TASK ITEM:
Read the records that follow and state how many lines hold "begin", adding nothing else.

········

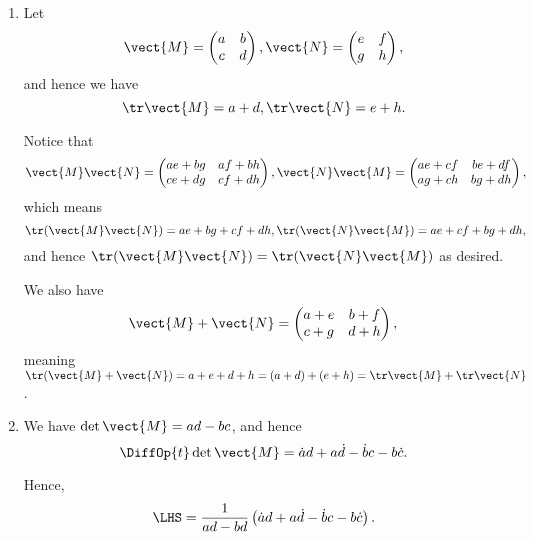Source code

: \Question{\currfilebase}
\begin{enumerate}
    \item Let
          \[
              \vect{M} = \begin{pmatrix}
                  a & b \\ c & d
              \end{pmatrix},
              \vect{N} = \begin{pmatrix}
                  e & f \\ g & h
              \end{pmatrix},
          \]
          and hence we have
          \[
              \tr \vect{M} = a + d, \tr \vect{N} = e + h.
          \]

          Notice that
          \[
              \vect{M} \vect{N} = \begin{pmatrix}
                  ae + bg & af + bh \\ ce + dg & cf + dh
              \end{pmatrix},
              \vect{N} \vect{M} = \begin{pmatrix}
                  ae + cf & be + df \\ ag + ch & bg + dh
              \end{pmatrix},
          \]
          which means
          \[
              \tr(\vect{M} \vect{N}) = ae + bg + cf + dh, \tr(\vect{N} \vect{M}) = ae + cf + bg + dh,
          \]
          and hence \(\tr (\vect{M} \vect{N}) = \tr (\vect{N} \vect{M})\) as desired.

          We also have
          \[
              \vect{M} + \vect{N} = \begin{pmatrix}
                  a + e & b + f \\ c + g & d + h
              \end{pmatrix},
          \]
          meaning \(\tr(\vect{M} + \vect{N}) = a + e + d + h = (a + d) + (e + h) = \tr \vect{M} + \tr \vect{N}\).

    \item We have \(\det \vect{M} = ad - bc\), and hence
          \[
              \DiffOp{t} \det \vect{M} = \dot{a} d + a \dot{d} - \dot{b} c - b \dot{c}.
          \]

          Hence,
          \[
              \LHS = \frac{1}{ad - bd} \left(\dot{a} d + a \dot{d} - \dot{b} c - b \dot{c}\right).
          \]


\end{enumerate}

········

SOLUTION TO THIS EXERCISE:
6